Синоптические Евангелия начинают свое повествование с исторических событий: рождения Иисуса, его крещения и начала его проповеднического служения. В противоположность им Евангелие от Иоанна начинается с намеренной параллели между историей сотворения мира и историей нового творения во Христе: В начале сотворил Бог небо и землю (Быт. 1:1); В начале было Слово (Ин. 1:1).
Наша привычная современная методология изучения Нового Завета предлагает нам видеть в Евангелии от Иоанна богословскую интерпретацию уже существовавшего базового повествования синоптиков. С исторической точки зрения это, несомненно, верно. Однако богослужебная традиция толкует Евангелие от Иоанна как основание церковной керигмы: в православной церкви пролог Евангелия от Иоанна читается за ночной Пасхальной литургией и, таким образом, открывает собой цикл чтений на весь богослужебный год. Что кроется за этой богослужебной практикой? Она подразумевает, что в воскресении Христа, в том, что пуста Его гробница, в радости таинственных встреч Воскресшего Господа с учениками открывается смысл творения. Рассказ книги Бытия не может быть понят без откровения — во Христе — о том, каков же был истинный замысел Бога в акте творения: новая тварь, новое человечество, новый космос, явленные в воскресении Христовом, то что от начала замыслил Господь. Как сказано в книге Притчей, Бог веселился на земном кругу Его, и радость моя была с сынами человеческими (Притч. 8:31). Но люди отвергли дружбу Бога; их взаимная радость была вытеснена гордым самодовольством человечества, что могло вызвать только Божий гнев: но здесь, в Иисусе, — новое начало, новая радость. И все это возможно потому, что новое творение совершается по воле Того же Бога и осуществляется Тем же Логосом.
Следовательно, в этом — первая важная импликация пролога Евангелия от Иоанна: Христос, будучи Логосом, не только спаситель отдельных душ; Он не только утверждает новый этический кодекс или истинную философию: Он есть Спаситель и смысл всего творения.
Следствия, вытекающие из этого положения, разумеется, имеют огромное значение для христианской проповеди во всем мире.
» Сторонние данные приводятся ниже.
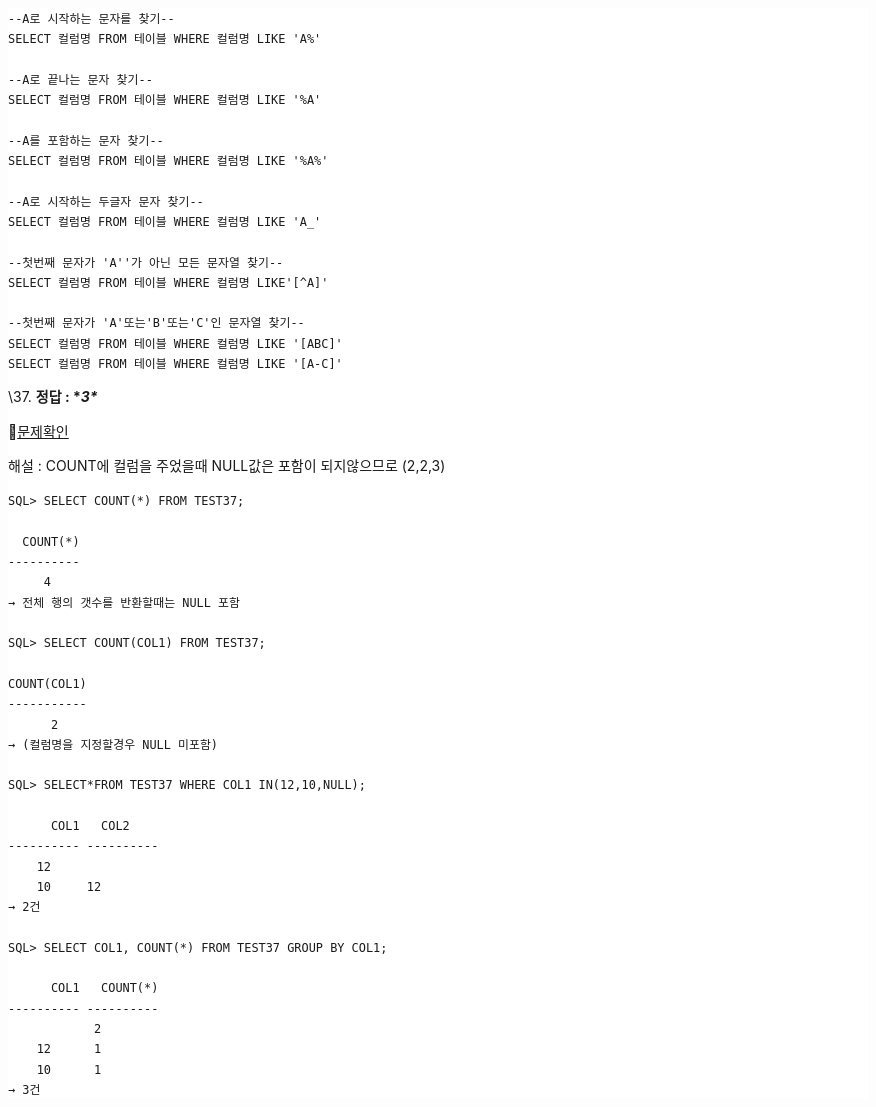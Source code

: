  

```
--A로 시작하는 문자를 찾기--
SELECT 컬럼명 FROM 테이블 WHERE 컬럼명 LIKE 'A%'

--A로 끝나는 문자 찾기--
SELECT 컬럼명 FROM 테이블 WHERE 컬럼명 LIKE '%A'

--A를 포함하는 문자 찾기--
SELECT 컬럼명 FROM 테이블 WHERE 컬럼명 LIKE '%A%'

--A로 시작하는 두글자 문자 찾기--
SELECT 컬럼명 FROM 테이블 WHERE 컬럼명 LIKE 'A_'

--첫번째 문자가 'A''가 아닌 모든 문자열 찾기--
SELECT 컬럼명 FROM 테이블 WHERE 컬럼명 LIKE'[^A]'

--첫번째 문자가 'A'또는'B'또는'C'인 문자열 찾기--
SELECT 컬럼명 FROM 테이블 WHERE 컬럼명 LIKE '[ABC]'
SELECT 컬럼명 FROM 테이블 WHERE 컬럼명 LIKE '[A-C]'
```

 



\37. **정답 : \**3\****

📖[문제확인](https://yunamom.tistory.com/269?category=1055509#a37)

 

해설 : COUNT에 컬럼을 주었을때 NULL값은 포함이 되지않으므로 (2,2,3)

```
SQL> SELECT COUNT(*) FROM TEST37;

  COUNT(*)
----------
	 4
→ 전체 행의 갯수를 반환할때는 NULL 포함     

SQL> SELECT COUNT(COL1) FROM TEST37;

COUNT(COL1)
-----------
	  2     
→ (컬럼명을 지정할경우 NULL 미포함)

SQL> SELECT*FROM TEST37 WHERE COL1 IN(12,10,NULL);

      COL1	 COL2
---------- ----------
	12
	10	   12
→ 2건

SQL> SELECT COL1, COUNT(*) FROM TEST37 GROUP BY COL1;

      COL1   COUNT(*)
---------- ----------
		    2
	12	    1
	10	    1
→ 3건
```
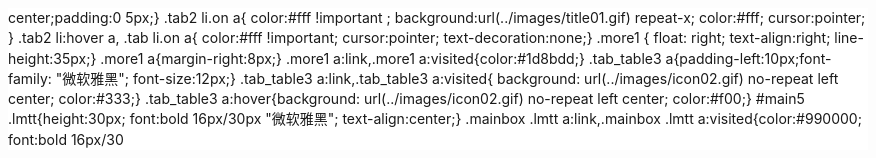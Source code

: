 center;padding:0 5px;} .tab2 li.on a{ color:\#fff !important ; background:url(../images/title01.gif) repeat-x; color:\#fff; cursor:pointer; } .tab2 li:hover a, .tab li.on a{ color:\#fff !important; cursor:pointer; text-decoration:none;} .more1 { float: right; text-align:right; line-height:35px;} .more1 a{margin-right:8px;} .more1 a:link,.more1 a:visited{color:\#1d8bdd;} .tab\_table3 a{padding-left:10px;font-family: "微软雅黑"; font-size:12px;} .tab\_table3 a:link,.tab\_table3 a:visited{ background: url(../images/icon02.gif) no-repeat left center; color:\#333;} .tab\_table3 a:hover{background: url(../images/icon02.gif) no-repeat left center; color:\#f00;} \#main5 .lmtt{height:30px; font:bold 16px/30px "微软雅黑"; text-align:center;} .mainbox .lmtt a:link,.mainbox .lmtt a:visited{color:\#990000; font:bold 16px/30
Христианская Церковь призвана не только спасать отдельных людей от мира, но и спасти сам мир. Ибо если христиане знают Христа, значит, они посвящены также и в смысл всех вещей; они владеют универсальным ключом — конечно, не к научному пониманию космоса, но к осознанию того, что представляет собой Творение.
Одним из важнейших вопросов, который ранняя церковь толковала в свете учения о Логосе, был о том, что мир, будучи сотворенным Богом, сам по себе не является божественным. Поклонение космическим силам (звездам, грому) или различным животным отвергалось ранними христианами как идолопоклонство. Разумеется, они признавали, что космические явления движимы некими духовными силами, но силы эти были сотворенными и чаще всего демоническими, особенно если требовали поклонения себе или просто заставляли себе молиться.
Стало быть, первым, начальным шагом «всякого человека, грядущего в мир», является изгнание злого духа из самого себя и из мира вокруг себя. Служба крещения начинается с изгнания злого духа, в том числе и из воды, используемой при крещальном погружении.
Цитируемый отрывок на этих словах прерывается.